La Sala de lo Social del Tribunal Superior de Justicia de la Comunidad Autónoma del País Vasco,
formada por los Iltmos. Sres. D. MANUEL DIAZ DE RABAGO VILLAR, Presidente en funciones, D. JUAN
CARLOS ITURRI GARATE y D. FLORENTINO EGUARAS MENDIRI, Magistrados, ha pronunciado
EN NOMBRE DEL REY
la siguiente
S E N T E N C I A
En el Recurso de Suplicación interpuesto por Guadalupe contra la sentencia del Juzgado de lo Social
num. 4 de los de DONOSTIA / SAN SEBASTIAN de fecha 25 de abril de 2017 , dictada en proceso sobre IAC,
y entablado por Guadalupe frente a INSTITUTO NACIONAL DE LA SEGURIDAD SOCIAL Y TESORERIA
GENERAL DE LA SEGURIDAD SOCIAL .
Es Ponente el Iltmo. Sr. Magistrado D. MANUEL DIAZ DE RABAGO VILLAR, quien expresa el criterio
de la Sala.
Antecedentes
PRIMERO .- La única instancia del proceso en curso se inició por demanda y terminó por sentencia, cuya relación de hechos probados es la siguiente: '
PRIMERO.- Dª Guadalupe viene prestando sus servicios para la empresa 'María Elena Varela del Villar' desde el 30 de Octubre del 2.003, con la categoría profesional de peluquera, consistiendo sus tareas en lavar las cabezas de las clientas, cortar el pelo, preparar y aplicar tintes, hacer los peinados que le piden las clientas y recoger el local a la finalización de la jornada de trabajo.

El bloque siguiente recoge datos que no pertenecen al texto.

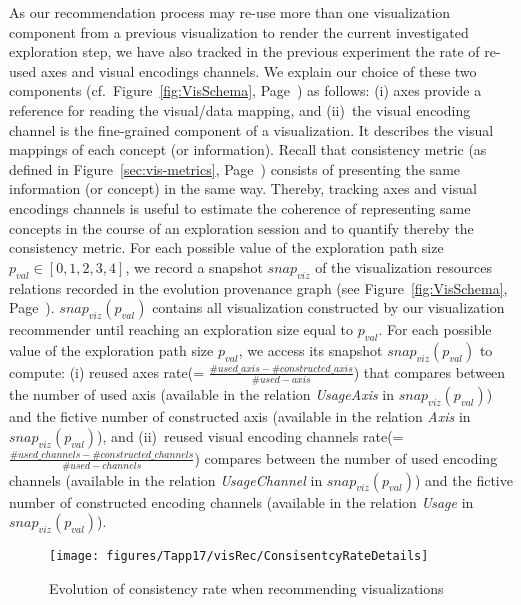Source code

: As our recommendation process may re-use more than one visualization component from a previous visualization to render the current investigated exploration step, we have also tracked in the previous experiment the rate of re-used axes and visual encodings channels.
We explain our choice of these two components (cf.~Figure~\ref{fig:VisSchema}, Page~\pageref{fig:VisSchema}) as follows: (i) axes provide a reference for reading the visual/data mapping, and (ii)~the visual encoding channel  is the fine-grained component of a visualization. It describes the visual mappings of each concept (or information).
Recall that consistency metric (as defined in Figure~\ref{sec:vis-metrics}, Page~\pageref{sec:vis-metrics}) consists of presenting the same information (or concept) in the same way.
Thereby, tracking axes and visual encodings channels is useful to estimate the coherence of representing same concepts in the course of an exploration session and to quantify thereby the consistency metric.
For each possible value of the exploration path size $p_{val} \in [0,1,2,3,4]$, we record a snapshot $snap_{viz}$ of the visualization resources relations recorded in the evolution provenance graph (see Figure~\ref{fig:VisSchema}, Page~\pageref{fig:VisSchema}).
$snap_{viz}(p_{val})$ contains all visualization constructed by our visualization recommender until reaching an exploration size equal to $p_{val}$.
For each possible value of the exploration path size $p_{val}$, we access its snapshot $snap_{viz}(p_{val})$ to compute: 
 (i) reused axes rate(= $\frac{\#used\_axis - \#constructed\_axis}{\#used-axis}$) that compares between the number of used axis (available in the relation \emph{UsageAxis} in $snap_{viz}(p_{val})$) and the fictive number of constructed axis (available in the relation \emph{Axis} in $snap_{viz}(p_{val})$), and (ii)~reused visual encoding channels rate(= $\frac{\#used\_channels-\#constructed\_channels}{\#used-channels}$) compares between the number of used encoding channels (available in the relation \emph{UsageChannel} in $snap_{viz}(p_{val})$) and the fictive number of constructed encoding channels (available in the relation \emph{Usage} in $snap_{viz}(p_{val})$).



\begin{figure}[t]
\centering
\texttt{[image: figures/Tapp17/visRec/ConsisentcyRateDetails]}
\caption{Evolution of consistency rate when recommending visualizations}
\label{fig:vis-consistency-details}
\end{figure}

SEGUNDO.- El 8 de Septiembre del 2.016, el Instituto Nacional de la Seguridad Social inició de oficio un expediente administrativo para valorar el estado de salud de Dª Guadalupe , siendo resuelto este expediente por resolución del Instituto Nacional de la Seguridad Social de 13 de Diciembre del 2.016, en la cual se reconocieron a Dª Guadalupe las siguientes lesiones: 'Endometriosis a nivel intestinal con clínica obstructiva que ha precisado de varias intervenciones quirúrgicas en el año 2.015, y afectación emocional reactiva a proceso vivido. Hipotiroidismo. Relata clínica de molestia abdominal controlada con tratamiento de primer escalón, mantiene ritmo deposicional con varias deposiciones sin merma en la estabilidad ponderal. Afectación anímica reactiva sin signos de ansiedad patológica. Hipotimia sin deterioro cognitivo ni volitivo'; considerando que las mismas no eran constitutivas de una situación de invalidez permanente.
TERCERO.- Dª Guadalupe padece en la actualidad las siguientes lesiones: 'Endometriosis con asas intestinales adheridas a la cara posterior del útero, lesión que fue intervenida quirúrgicamente en el mes de Junio del 2.014, operación en la que se liberaron las asas y los ovarios de la cara posterior del útero, posteriormente se produjo una obstrucción intestinal, por lo que fue intervenida quirúrgicamente en el mes de Abril del 2.015, operación en la que se realizó una resección ileo cecal, en el postoperatorio se produjo una fístula entero cutánea desde el muñón ileal que se cerró con tratamiento conservador, sin embargo este tratamiento no tuvo una evolución favorable por lo que el 27 de Mayo del 2.015 se le intervino de nuevo para realizar una fistulectomía que englobó el muñón ileal y la pared abdominal. Intervenida quirúrgicamente en fecha indeterminada de una hernia discal en el espacio L5-S1. Trastorno de estrés postraumático'.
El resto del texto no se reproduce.